Aryabhata's number system is not a position system, a number is written as the sum of its powers of hundreds. In addition, the system is not unique, for example is or . Aryabhata was well aware of these ambiguities, he even mentions the latter expressly, presumably because he wanted to enable more degrees of freedom for the representation of numbers in metric meter.

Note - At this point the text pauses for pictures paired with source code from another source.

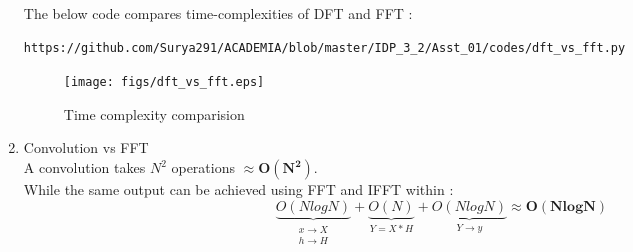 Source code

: \documentclass[journal,12pt,twocolumn]{IEEEtran}
\renewcommand\thesection{\arabic{section}}
\begin{document}
\begin{enumerate}[label=\thesection.\arabic*.,ref=\thesection.\theenumi]
The below code compares time-complexities of DFT and FFT  :\begin{lstlisting}
https://github.com/Surya291/ACADEMIA/blob/master/IDP_3_2/Asst_01/codes/dft_vs_fft.py
\end{lstlisting}
 
 \begin{figure}[!ht]
	\texttt{[image: figs/dft\_vs\_fft.eps]}
	\caption{Time complexity comparision}
\end{figure}

\item Convolution vs FFT\\
A convolution takes $ N^{2}$ operations $\approx \boldsymbol{O(N^{2})}$.\\
While the same output can be achieved using FFT and IFFT within : 
\begin{equation}
   \underbrace{O(NlogN)}_{\substack{\text{$x \rightarrow X$} \\ {\text{$h \rightarrow H $}}  }} + 
   \underbrace{O(N)}_{\text{$Y = X*H$}} + 
   \underbrace{O(NlogN)}_{\text{$Y \rightarrow y$}} \approx \boldsymbol{O(NlogN)}
\end{equation}

\end{enumerate}
\end{document}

Remarkably, a zero is not even necessary in this system, missing sum terms are simply left out. Nevertheless, Aryabhata uses the word for "emptiness", "place" or "zero" in explaining his system , which is often taken as an indication that he already knew the decimal system with zero . However, it was not until a century after Aryabhata that his student Bhaskara I used our current decimal system with the first nine Brahmi digits and the zero for the first time in his commentary on Aryabhatiya from the year 629 . Aryabhata's code remained without further mathematical applications and is therefore rather a marginal phenomenon in terms of mathematical history, but its influence on our current number system was probably significant.

Reasons to develop the code

One can only speculate about Aryabhata's reasons for developing his number system. The numbers formed by the letters are not easy to understand at first and also had to be translated into common numerals by the ancient Indians. The system is also hardly suitable for efficient calculation, and some of the sound combinations are pronounced tongue twisters. The following advantages of the code are mentioned in the literature:

  • Due to the different display options, the numerals can be incorporated into the metric verse relatively easily, which is hardly possible with fixed numerals.
  • Large numbers are represented by relatively short sequences of letters. For example, Aryabhata represents the number of sidereal solar orbits of a yuga as
khyughṛ = (2 + 30) ⋅ 10 4 + 4 ⋅ 10 6 = 4,320,000 .
  • With the aryabatic number system it is relatively easy to carry out approximation methods for taking the square root and the cube root ; they are essentially based on the binomial formulas

literature

  • Kurt Elfering: The Mathematics of Aryabhata I. Text, translation from Sanskrit and commentary . Wilhelm Fink Verlag, Munich 1975, ISBN 3-7705-1326-6 .
  • Georges Ifrah: Universal History of Numbers . Campus Verlag, Frankfurt a. M./New York 1986, ISBN 3-593-34192-1 .
  • Bartel Leendert van der Waerden : Awakening Science. Egyptian, Babylonian and Greek mathematics . 2nd Edition. Birkhäuser-Verlag, Basel / Stuttgart 1966, ISBN 3-764-30399-9 .

Individual evidence

  1. Georges Ifrah: Universal History of Numbers . Campus Verlag, Frankfurt a. M./New York 1986, ISBN 3-593-34192-1 , p. 449.
  2. Bartel Leendert van der Waerden : Awakening Science. Egyptian, Babylonian and Greek mathematics . 2nd Edition. Birkhäuser-Verlag, Basel / Stuttgart 1966, ISBN 3-764-30399-9 , p. 90.
  3. ^ Kurt Elfering: The Mathematics of Aryabhata I. Text, translation from Sanskrit and commentary. Wilhelm Fink Verlag, Munich 1975, ISBN 3-7705-1326-6 , p. 34.
  4. ^ Kurt Elfering: The Mathematics of Aryabhata I. Text, translation from Sanskrit and commentary. Wilhelm Fink Verlag, Munich 1975, ISBN 3-7705-1326-6 , pp. 52ff, 62ff.